Your heart is a little like a machine that gets dialed to low, medium or high depending on the intensity of the exercise you're doing. However, machines aren't human, so if you've been leading a sedentary lifestyle a low-intensity workout can still dial your heart to high. Activity levels are often determined by how hard your heart works when you exercise. They also describe the types of activities and exercises you typically perform in a week and your overall fitness level.
A sedentary activity level describes someone who gets little to no exercise. If you spend a lot of time sitting at a desk or watching television, without working out regularly, you're considered sedentary. The activity you do perform during your daily routine is low-intensity. When you exercise at a low-intensity level, you are able to breathe normally, and are able to sing while you perform an activity. Under normal conditions, low-intensity exercise will not make you sweat. Examples might include taking an easy walk, stretching, shopping and light gardening. At this level, health care professionals will likely recommend that you start a regular exercise regimen to strengthen your heart and improve overall health.
If you do exercise but get less than the 2 1/2 hours per week of the moderate aerobic activity that the Centers for Disease Control and Prevention recommends, you're at a moderate activity level. With aerobic exercise at a moderate intensity level, you breathe harder and deeper than at a sedentary level. You can't sing any tunes, but you can hold a conversation as you take a brisk walk, which is a good example of a moderate level exercise. After around 10 minutes of exercise, you should break into a sweat. Mowing your lawn, riding a bike on level surfaces and playing doubles tennis are examples of moderate exercises.
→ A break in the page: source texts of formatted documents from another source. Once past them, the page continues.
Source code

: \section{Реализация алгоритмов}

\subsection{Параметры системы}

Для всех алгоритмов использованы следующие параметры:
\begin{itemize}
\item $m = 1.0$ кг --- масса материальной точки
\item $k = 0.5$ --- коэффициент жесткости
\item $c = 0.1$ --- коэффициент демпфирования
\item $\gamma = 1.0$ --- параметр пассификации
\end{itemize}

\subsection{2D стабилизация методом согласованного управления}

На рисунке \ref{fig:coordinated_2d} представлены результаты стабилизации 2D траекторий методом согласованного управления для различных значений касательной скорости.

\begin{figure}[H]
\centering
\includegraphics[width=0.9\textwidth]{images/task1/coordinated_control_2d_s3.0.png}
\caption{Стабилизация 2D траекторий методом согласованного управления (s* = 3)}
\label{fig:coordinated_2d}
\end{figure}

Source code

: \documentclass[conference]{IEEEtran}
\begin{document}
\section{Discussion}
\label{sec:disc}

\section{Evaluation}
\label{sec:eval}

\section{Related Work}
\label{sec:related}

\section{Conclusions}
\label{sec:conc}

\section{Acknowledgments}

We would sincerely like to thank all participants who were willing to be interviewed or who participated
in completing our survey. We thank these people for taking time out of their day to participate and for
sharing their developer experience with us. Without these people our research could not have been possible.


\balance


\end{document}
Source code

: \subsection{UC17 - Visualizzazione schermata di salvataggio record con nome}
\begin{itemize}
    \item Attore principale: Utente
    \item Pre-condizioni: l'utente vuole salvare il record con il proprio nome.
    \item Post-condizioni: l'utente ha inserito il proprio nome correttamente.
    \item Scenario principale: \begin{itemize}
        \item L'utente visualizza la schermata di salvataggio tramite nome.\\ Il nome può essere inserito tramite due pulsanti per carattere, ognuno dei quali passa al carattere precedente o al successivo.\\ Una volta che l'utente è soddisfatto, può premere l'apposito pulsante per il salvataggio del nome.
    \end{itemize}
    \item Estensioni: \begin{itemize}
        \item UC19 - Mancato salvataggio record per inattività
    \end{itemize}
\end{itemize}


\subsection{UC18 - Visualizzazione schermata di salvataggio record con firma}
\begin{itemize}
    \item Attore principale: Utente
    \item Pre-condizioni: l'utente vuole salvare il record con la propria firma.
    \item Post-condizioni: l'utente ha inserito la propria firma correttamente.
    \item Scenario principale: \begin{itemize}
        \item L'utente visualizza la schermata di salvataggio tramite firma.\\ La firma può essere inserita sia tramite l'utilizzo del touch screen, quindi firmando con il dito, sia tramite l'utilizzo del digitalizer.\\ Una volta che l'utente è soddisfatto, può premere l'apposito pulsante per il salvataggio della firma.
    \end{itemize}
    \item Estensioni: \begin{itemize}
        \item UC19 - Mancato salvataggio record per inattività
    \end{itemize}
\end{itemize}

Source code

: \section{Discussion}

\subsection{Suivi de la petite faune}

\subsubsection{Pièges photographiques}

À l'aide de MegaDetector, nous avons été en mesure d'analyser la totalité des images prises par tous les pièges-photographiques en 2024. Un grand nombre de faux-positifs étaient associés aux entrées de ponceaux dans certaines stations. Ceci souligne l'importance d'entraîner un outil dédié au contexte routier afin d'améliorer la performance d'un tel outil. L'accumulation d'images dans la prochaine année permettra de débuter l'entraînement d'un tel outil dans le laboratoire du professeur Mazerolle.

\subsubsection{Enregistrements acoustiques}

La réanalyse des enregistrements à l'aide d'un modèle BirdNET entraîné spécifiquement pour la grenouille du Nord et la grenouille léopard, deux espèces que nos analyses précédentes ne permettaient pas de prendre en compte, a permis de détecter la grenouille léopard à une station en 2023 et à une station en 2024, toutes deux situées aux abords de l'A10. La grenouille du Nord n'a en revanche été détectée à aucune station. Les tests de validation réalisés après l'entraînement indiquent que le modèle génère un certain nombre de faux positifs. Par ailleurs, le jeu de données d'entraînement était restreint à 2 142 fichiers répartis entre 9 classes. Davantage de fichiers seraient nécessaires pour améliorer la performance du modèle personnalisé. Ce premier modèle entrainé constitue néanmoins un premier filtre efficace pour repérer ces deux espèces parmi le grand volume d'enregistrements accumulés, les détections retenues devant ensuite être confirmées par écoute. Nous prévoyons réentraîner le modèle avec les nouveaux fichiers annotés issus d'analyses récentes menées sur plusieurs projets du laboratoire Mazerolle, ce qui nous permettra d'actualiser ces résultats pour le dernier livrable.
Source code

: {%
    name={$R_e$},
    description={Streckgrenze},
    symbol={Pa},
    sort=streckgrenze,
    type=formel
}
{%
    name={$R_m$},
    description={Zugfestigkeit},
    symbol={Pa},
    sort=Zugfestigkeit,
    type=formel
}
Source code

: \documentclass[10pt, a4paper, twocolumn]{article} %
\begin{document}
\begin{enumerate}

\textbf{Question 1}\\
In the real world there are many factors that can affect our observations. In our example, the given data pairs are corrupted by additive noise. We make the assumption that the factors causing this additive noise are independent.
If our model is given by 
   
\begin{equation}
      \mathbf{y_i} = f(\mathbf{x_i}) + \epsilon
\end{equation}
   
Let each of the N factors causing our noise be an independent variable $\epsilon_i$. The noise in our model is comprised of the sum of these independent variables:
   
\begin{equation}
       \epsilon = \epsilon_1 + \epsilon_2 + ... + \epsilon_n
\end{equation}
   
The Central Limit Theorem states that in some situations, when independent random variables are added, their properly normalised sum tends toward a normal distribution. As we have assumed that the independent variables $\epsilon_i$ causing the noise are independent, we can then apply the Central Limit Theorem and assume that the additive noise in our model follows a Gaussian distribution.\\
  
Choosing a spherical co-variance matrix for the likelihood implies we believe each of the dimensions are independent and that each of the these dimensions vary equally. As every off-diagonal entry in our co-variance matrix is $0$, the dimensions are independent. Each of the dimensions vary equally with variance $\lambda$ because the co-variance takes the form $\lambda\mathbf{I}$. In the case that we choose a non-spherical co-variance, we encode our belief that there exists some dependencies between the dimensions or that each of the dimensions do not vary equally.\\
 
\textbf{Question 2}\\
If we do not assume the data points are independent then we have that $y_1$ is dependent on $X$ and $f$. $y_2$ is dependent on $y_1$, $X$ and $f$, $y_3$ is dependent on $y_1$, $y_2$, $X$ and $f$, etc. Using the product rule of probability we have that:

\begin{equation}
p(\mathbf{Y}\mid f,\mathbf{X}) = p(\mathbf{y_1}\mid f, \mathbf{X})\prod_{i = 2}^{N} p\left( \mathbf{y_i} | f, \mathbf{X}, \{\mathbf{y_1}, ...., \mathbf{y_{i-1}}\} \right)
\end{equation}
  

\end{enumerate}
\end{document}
If you work out vigorously for at least one hour and 15 minutes every week, you're at a high activity level. At a vigorous level of exercise your heart is working at maximum efficiency. Talking will be difficult at this level and you will breathe rapidly. You will break into a sweat after just a few minutes doing exercises like biking or hiking on hills, jogging, swimming laps, playing basketball or high-intensity aerobics.
It's helpful to know your maximum heart rate to monitor your progress during exercise. Subtract your age from 220 to determine your maximum heart rate. Your target heart rate will fall between 40 to 85 percent of the maximum heart rate when you are exercising. If you're sedentary, aim at the lowest point of your target heart rate. After a few weeks you may be able to increase your exercise level to moderate, working your way up to the high end of your target heart rate. If vigorous activity is too much for you, you can gain the most benefit by exercising moderately for five hours per week.